Holly’s HB update #19

The thin sea ice we were privileged to land on and walk on, with seals strewn across it

The icy foggy landscape is so beautiful. We are travelling very very slowly, and have gone back and forwards the last couple of days waiting for ice to shift which was blocking the passage to our next research station, Palmer Station which is a US base. Apparently a stable southerly wind flow blew for a few days and the ice filled in some unusual places. Usually the winds are westerly here. 

I love the slow, gentle pace of the voyage. It allows time for processing all the interactions and concepts we are taking in, for reflection and contemplation in a mind-expanding landscape. The scale of the sea and land here are hard to describe, hard to capture in images. The drone footage has done the best job thus far, and will add a very realistic element to the film. 

me, Nancy Auerbach and Greg Mortimer
 

Things are happening while we slide slowly past icebergs on a glassy sea. Women are collaborating.

watching albatrosses in the Drake Passage off Cape Horn

The return crossing of the Drake Passage saw moderate seas and only a few waves spraying across the deck. Crossing the Southern Convergence zone (60 Degrees South) we had sea birds everywhere and 30 knots of wind. The wind slowly eased til when we were abeam Cape Horn it was calm. We were delighted by a pair of adult Wandering Albatross and a smaller pair of Back-browed Albatross. Closer to the islands of Cape Horn National Park we saw dozens of smaller albatross – probably nesting on these remote islands. 

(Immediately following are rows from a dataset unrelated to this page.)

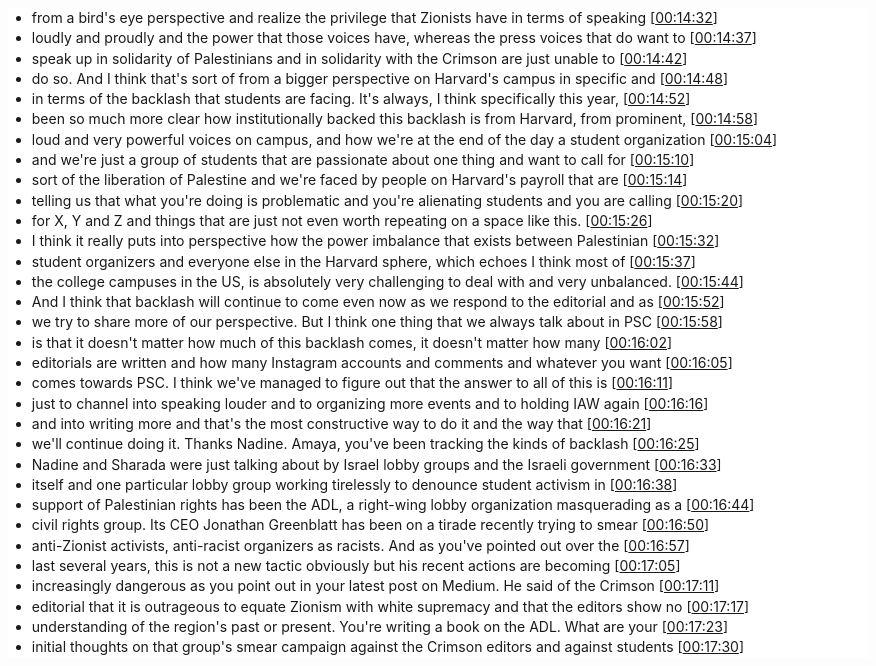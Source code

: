*  from a bird's eye perspective and realize the privilege that Zionists have in terms of speaking [[00:14:32](https://www.youtube.com/watch?v=zZXOr2ProyM&t=872.52s)]
*  loudly and proudly and the power that those voices have, whereas the press voices that do want to [[00:14:37](https://www.youtube.com/watch?v=zZXOr2ProyM&t=877.3199999999999s)]
*  speak up in solidarity of Palestinians and in solidarity with the Crimson are just unable to [[00:14:42](https://www.youtube.com/watch?v=zZXOr2ProyM&t=882.52s)]
*  do so. And I think that's sort of from a bigger perspective on Harvard's campus in specific and [[00:14:48](https://www.youtube.com/watch?v=zZXOr2ProyM&t=888.04s)]
*  in terms of the backlash that students are facing. It's always, I think specifically this year, [[00:14:52](https://www.youtube.com/watch?v=zZXOr2ProyM&t=892.5999999999999s)]
*  been so much more clear how institutionally backed this backlash is from Harvard, from prominent, [[00:14:58](https://www.youtube.com/watch?v=zZXOr2ProyM&t=898.12s)]
*  loud and very powerful voices on campus, and how we're at the end of the day a student organization [[00:15:04](https://www.youtube.com/watch?v=zZXOr2ProyM&t=904.68s)]
*  and we're just a group of students that are passionate about one thing and want to call for [[00:15:10](https://www.youtube.com/watch?v=zZXOr2ProyM&t=910.76s)]
*  sort of the liberation of Palestine and we're faced by people on Harvard's payroll that are [[00:15:14](https://www.youtube.com/watch?v=zZXOr2ProyM&t=914.92s)]
*  telling us that what you're doing is problematic and you're alienating students and you are calling [[00:15:20](https://www.youtube.com/watch?v=zZXOr2ProyM&t=920.44s)]
*  for X, Y and Z and things that are just not even worth repeating on a space like this. [[00:15:26](https://www.youtube.com/watch?v=zZXOr2ProyM&t=926.36s)]
*  I think it really puts into perspective how the power imbalance that exists between Palestinian [[00:15:32](https://www.youtube.com/watch?v=zZXOr2ProyM&t=932.92s)]
*  student organizers and everyone else in the Harvard sphere, which echoes I think most of [[00:15:37](https://www.youtube.com/watch?v=zZXOr2ProyM&t=937.5600000000001s)]
*  the college campuses in the US, is absolutely very challenging to deal with and very unbalanced. [[00:15:44](https://www.youtube.com/watch?v=zZXOr2ProyM&t=944.4399999999999s)]
*  And I think that backlash will continue to come even now as we respond to the editorial and as [[00:15:52](https://www.youtube.com/watch?v=zZXOr2ProyM&t=952.04s)]
*  we try to share more of our perspective. But I think one thing that we always talk about in PSC [[00:15:58](https://www.youtube.com/watch?v=zZXOr2ProyM&t=958.28s)]
*  is that it doesn't matter how much of this backlash comes, it doesn't matter how many [[00:16:02](https://www.youtube.com/watch?v=zZXOr2ProyM&t=962.68s)]
*  editorials are written and how many Instagram accounts and comments and whatever you want [[00:16:05](https://www.youtube.com/watch?v=zZXOr2ProyM&t=965.8s)]
*  comes towards PSC. I think we've managed to figure out that the answer to all of this is [[00:16:11](https://www.youtube.com/watch?v=zZXOr2ProyM&t=971.0s)]
*  just to channel into speaking louder and to organizing more events and to holding IAW again [[00:16:16](https://www.youtube.com/watch?v=zZXOr2ProyM&t=976.76s)]
*  and into writing more and that's the most constructive way to do it and the way that [[00:16:21](https://www.youtube.com/watch?v=zZXOr2ProyM&t=981.72s)]
*  we'll continue doing it. Thanks Nadine. Amaya, you've been tracking the kinds of backlash [[00:16:25](https://www.youtube.com/watch?v=zZXOr2ProyM&t=985.8s)]
*  Nadine and Sharada were just talking about by Israel lobby groups and the Israeli government [[00:16:33](https://www.youtube.com/watch?v=zZXOr2ProyM&t=993.24s)]
*  itself and one particular lobby group working tirelessly to denounce student activism in [[00:16:38](https://www.youtube.com/watch?v=zZXOr2ProyM&t=998.6s)]
*  support of Palestinian rights has been the ADL, a right-wing lobby organization masquerading as a [[00:16:44](https://www.youtube.com/watch?v=zZXOr2ProyM&t=1004.6s)]
*  civil rights group. Its CEO Jonathan Greenblatt has been on a tirade recently trying to smear [[00:16:50](https://www.youtube.com/watch?v=zZXOr2ProyM&t=1010.76s)]
*  anti-Zionist activists, anti-racist organizers as racists. And as you've pointed out over the [[00:16:57](https://www.youtube.com/watch?v=zZXOr2ProyM&t=1017.16s)]
*  last several years, this is not a new tactic obviously but his recent actions are becoming [[00:17:05](https://www.youtube.com/watch?v=zZXOr2ProyM&t=1025.48s)]
*  increasingly dangerous as you point out in your latest post on Medium. He said of the Crimson [[00:17:11](https://www.youtube.com/watch?v=zZXOr2ProyM&t=1031.08s)]
*  editorial that it is outrageous to equate Zionism with white supremacy and that the editors show no [[00:17:17](https://www.youtube.com/watch?v=zZXOr2ProyM&t=1037.8799999999999s)]
*  understanding of the region's past or present. You're writing a book on the ADL. What are your [[00:17:23](https://www.youtube.com/watch?v=zZXOr2ProyM&t=1043.6399999999999s)]
*  initial thoughts on that group's smear campaign against the Crimson editors and against students [[00:17:30](https://www.youtube.com/watch?v=zZXOr2ProyM&t=1050.68s)]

Wise and wonderful HB participant Fern Hames

I’d like to share some beautiful thoughts captured by Homeward Bound participant Fern Hames from rural Victoria in Australia, about the very special day we landed and walked on the thin sea ice.

“If you could choose one word to describe today, it might be ‘unexpected’.
I never expected that we would get to walk on fast ice in Antarctica. A slightly surreal experience, to land a zodiac directly at the edge of an expanse of flat white ice, connected to the coast, and step directly on to this. Apparently this sheet is a couple of metres thick; we can see the deep blue of the ice underneath the layer of fresh white snow on top. A pair of seals doze; a pair of penguins waddle.

We crunch our way across. We are totally thrilled.

I never expected to climb to the top of a tiny snowy-domed island (Danco Island) and be surrounded by sea, steep granite mountains, thick snow, and glaciers tumbling into the sea. There are ‘penguin highways’ leading to and from several rookeries; our path looks a little like one of those too; we climb up, but then slide down; slow at first but then scooting fast down the slope, looking directly out across a vista of mountains, ice, boulders and contorted ice in a calm sea.

We talk about how timing is everything and how, on any scale (hourly to geological), this place will be different at any other time. We have been hugely lucky with weather on this journey; today the sea is serenely calm again and the air incredibly clear. Penguins are nesting, the gin-clear shallows are thick with krill, and seals are resting on the sea ice. On another day, and another week, the weather and access will be different. In another season, the light will be different, the cycles of biodiversity action will be different. In another year or so, the glaciers will be different. In another lifetime, what will the impacts of climate change be here?

Today we also celebrated Christmas; we returned from walking on the fast ice to glasses of hot mulled wine, we exchanged Kris Kringle gifts, and dressed up in costumes for a bit of a party on board our little ship – marking half-way through the journey of a lifetime. It was a bit unexpected to see Hawaiian skirts in Antarctica. To see possum-skin boot innersoles reinvented as ears. To dance outside on the deck, at midnight, in ‘daylight’. All perhaps slightly unexpected, and all completely fabulous.”